**WHAT TO PRODUCE:** Using the records below, repeat exactly the lines from the one holding "[http\_redirect](#input\_http\_redirect) | whether" through the one holding "[nlb\_listener\_port](#input\_nlb\_listener\_port) | NLB", both ends included, and no others.

**RECORDED DATA:**
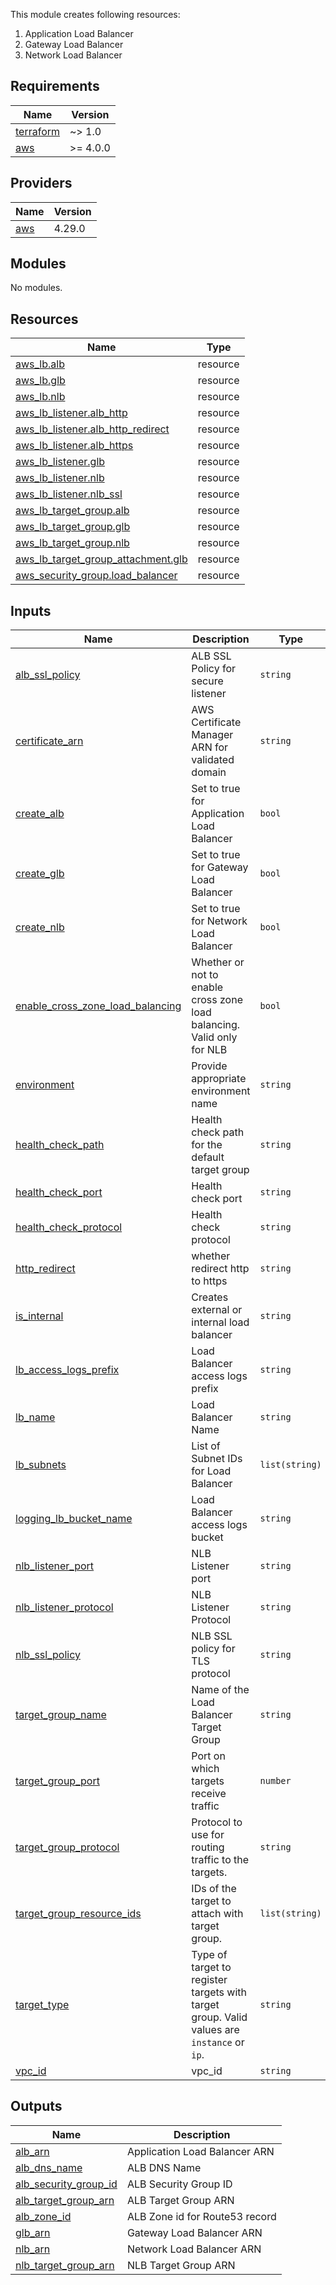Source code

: This module creates following resources:
1. Application Load Balancer
2. Gateway Load Balancer
3. Network Load Balancer

## Requirements

| Name | Version |
|------|---------|
| <a name="requirement_terraform"></a> [terraform](#requirement\_terraform) | ~> 1.0 |
| <a name="requirement_aws"></a> [aws](#requirement\_aws) | >= 4.0.0 |

## Providers

| Name | Version |
|------|---------|
| <a name="provider_aws"></a> [aws](#provider\_aws) | 4.29.0 |

## Modules

No modules.

## Resources

| Name | Type |
|------|------|
| [aws_lb.alb](https://registry.terraform.io/providers/hashicorp/aws/latest/docs/resources/lb) | resource |
| [aws_lb.glb](https://registry.terraform.io/providers/hashicorp/aws/latest/docs/resources/lb) | resource |
| [aws_lb.nlb](https://registry.terraform.io/providers/hashicorp/aws/latest/docs/resources/lb) | resource |
| [aws_lb_listener.alb_http](https://registry.terraform.io/providers/hashicorp/aws/latest/docs/resources/lb_listener) | resource |
| [aws_lb_listener.alb_http_redirect](https://registry.terraform.io/providers/hashicorp/aws/latest/docs/resources/lb_listener) | resource |
| [aws_lb_listener.alb_https](https://registry.terraform.io/providers/hashicorp/aws/latest/docs/resources/lb_listener) | resource |
| [aws_lb_listener.glb](https://registry.terraform.io/providers/hashicorp/aws/latest/docs/resources/lb_listener) | resource |
| [aws_lb_listener.nlb](https://registry.terraform.io/providers/hashicorp/aws/latest/docs/resources/lb_listener) | resource |
| [aws_lb_listener.nlb_ssl](https://registry.terraform.io/providers/hashicorp/aws/latest/docs/resources/lb_listener) | resource |
| [aws_lb_target_group.alb](https://registry.terraform.io/providers/hashicorp/aws/latest/docs/resources/lb_target_group) | resource |
| [aws_lb_target_group.glb](https://registry.terraform.io/providers/hashicorp/aws/latest/docs/resources/lb_target_group) | resource |
| [aws_lb_target_group.nlb](https://registry.terraform.io/providers/hashicorp/aws/latest/docs/resources/lb_target_group) | resource |
| [aws_lb_target_group_attachment.glb](https://registry.terraform.io/providers/hashicorp/aws/latest/docs/resources/lb_target_group_attachment) | resource |
| [aws_security_group.load_balancer](https://registry.terraform.io/providers/hashicorp/aws/latest/docs/resources/security_group) | resource |

## Inputs

| Name | Description | Type | Default | Required |
|------|-------------|------|---------|:--------:|
| <a name="input_alb_ssl_policy"></a> [alb\_ssl\_policy](#input\_alb\_ssl\_policy) | ALB SSL Policy for secure listener | `string` | `"ELBSecurityPolicy-TLS-1-2-Ext-2018-06"` | no |
| <a name="input_certificate_arn"></a> [certificate\_arn](#input\_certificate\_arn) | AWS Certificate Manager ARN for validated domain | `string` | `""` | no |
| <a name="input_create_alb"></a> [create\_alb](#input\_create\_alb) | Set to true for Application Load Balancer | `bool` | `false` | no |
| <a name="input_create_glb"></a> [create\_glb](#input\_create\_glb) | Set to true for Gateway Load Balancer | `bool` | `false` | no |
| <a name="input_create_nlb"></a> [create\_nlb](#input\_create\_nlb) | Set to true for Network Load Balancer | `bool` | `false` | no |
| <a name="input_enable_cross_zone_load_balancing"></a> [enable\_cross\_zone\_load\_balancing](#input\_enable\_cross\_zone\_load\_balancing) | Whether or not to enable cross zone load balancing. Valid only for NLB | `bool` | `false` | no |
| <a name="input_environment"></a> [environment](#input\_environment) | Provide appropriate environment name | `string` | n/a | yes |
| <a name="input_health_check_path"></a> [health\_check\_path](#input\_health\_check\_path) | Health check path for the default target group | `string` | `"/"` | no |
| <a name="input_health_check_port"></a> [health\_check\_port](#input\_health\_check\_port) | Health check port | `string` | `"traffic-port"` | no |
| <a name="input_health_check_protocol"></a> [health\_check\_protocol](#input\_health\_check\_protocol) | Health check protocol | `string` | `"TCP"` | no |
| <a name="input_http_redirect"></a> [http\_redirect](#input\_http\_redirect) | whether redirect http to https | `string` | `"yes"` | no |
| <a name="input_is_internal"></a> [is\_internal](#input\_is\_internal) | Creates external or internal load balancer | `string` | `"no"` | no |
| <a name="input_lb_access_logs_prefix"></a> [lb\_access\_logs\_prefix](#input\_lb\_access\_logs\_prefix) | Load Balancer access logs prefix | `string` | `"ALB"` | no |
| <a name="input_lb_name"></a> [lb\_name](#input\_lb\_name) | Load Balancer Name | `string` | `""` | no |
| <a name="input_lb_subnets"></a> [lb\_subnets](#input\_lb\_subnets) | List of Subnet IDs for Load Balancer | `list(string)` | `[]` | no |
| <a name="input_logging_lb_bucket_name"></a> [logging\_lb\_bucket\_name](#input\_logging\_lb\_bucket\_name) | Load Balancer access logs bucket | `string` | `""` | no |
| <a name="input_nlb_listener_port"></a> [nlb\_listener\_port](#input\_nlb\_listener\_port) | NLB Listener port | `string` | `"443"` | no |
| <a name="input_nlb_listener_protocol"></a> [nlb\_listener\_protocol](#input\_nlb\_listener\_protocol) | NLB Listener Protocol | `string` | `"TLS"` | no |
| <a name="input_nlb_ssl_policy"></a> [nlb\_ssl\_policy](#input\_nlb\_ssl\_policy) | NLB SSL policy for TLS protocol | `string` | `"ELBSecurityPolicy-TLS-1-2-Ext-2018-06"` | no |
| <a name="input_target_group_name"></a> [target\_group\_name](#input\_target\_group\_name) | Name of the Load Balancer Target Group | `string` | `""` | no |
| <a name="input_target_group_port"></a> [target\_group\_port](#input\_target\_group\_port) | Port on which targets receive traffic | `number` | `null` | no |
| <a name="input_target_group_protocol"></a> [target\_group\_protocol](#input\_target\_group\_protocol) | Protocol to use for routing traffic to the targets. | `string` | `""` | no |
| <a name="input_target_group_resource_ids"></a> [target\_group\_resource\_ids](#input\_target\_group\_resource\_ids) | IDs of the target to attach with target group. | `list(string)` | `[]` | no |
| <a name="input_target_type"></a> [target\_type](#input\_target\_type) | Type of target to register targets with target group. Valid values are `instance` or `ip`. | `string` | `"ip"` | no |
| <a name="input_vpc_id"></a> [vpc\_id](#input\_vpc\_id) | vpc\_id | `string` | n/a | yes |

## Outputs

| Name | Description |
|------|-------------|
| <a name="output_alb_arn"></a> [alb\_arn](#output\_alb\_arn) | Application Load Balancer ARN |
| <a name="output_alb_dns_name"></a> [alb\_dns\_name](#output\_alb\_dns\_name) | ALB DNS Name |
| <a name="output_alb_security_group_id"></a> [alb\_security\_group\_id](#output\_alb\_security\_group\_id) | ALB Security Group ID |
| <a name="output_alb_target_group_arn"></a> [alb\_target\_group\_arn](#output\_alb\_target\_group\_arn) | ALB Target Group ARN |
| <a name="output_alb_zone_id"></a> [alb\_zone\_id](#output\_alb\_zone\_id) | ALB Zone id for Route53 record |
| <a name="output_glb_arn"></a> [glb\_arn](#output\_glb\_arn) | Gateway Load Balancer ARN |
| <a name="output_nlb_arn"></a> [nlb\_arn](#output\_nlb\_arn) | Network Load Balancer ARN |
| <a name="output_nlb_target_group_arn"></a> [nlb\_target\_group\_arn](#output\_nlb\_target\_group\_arn) | NLB Target Group ARN |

**EXERCISE SOLUTION:**
| <a name="input_http_redirect"></a> [http\_redirect](#input\_http\_redirect) | whether redirect http to https | `string` | `"yes"` | no |
| <a name="input_is_internal"></a> [is\_internal](#input\_is\_internal) | Creates external or internal load balancer | `string` | `"no"` | no |
| <a name="input_lb_access_logs_prefix"></a> [lb\_access\_logs\_prefix](#input\_lb\_access\_logs\_prefix) | Load Balancer access logs prefix | `string` | `"ALB"` | no |
| <a name="input_lb_name"></a> [lb\_name](#input\_lb\_name) | Load Balancer Name | `string` | `""` | no |
| <a name="input_lb_subnets"></a> [lb\_subnets](#input\_lb\_subnets) | List of Subnet IDs for Load Balancer | `list(string)` | `[]` | no |
| <a name="input_logging_lb_bucket_name"></a> [logging\_lb\_bucket\_name](#input\_logging\_lb\_bucket\_name) | Load Balancer access logs bucket | `string` | `""` | no |
| <a name="input_nlb_listener_port"></a> [nlb\_listener\_port](#input\_nlb\_listener\_port) | NLB Listener port | `string` | `"443"` | no |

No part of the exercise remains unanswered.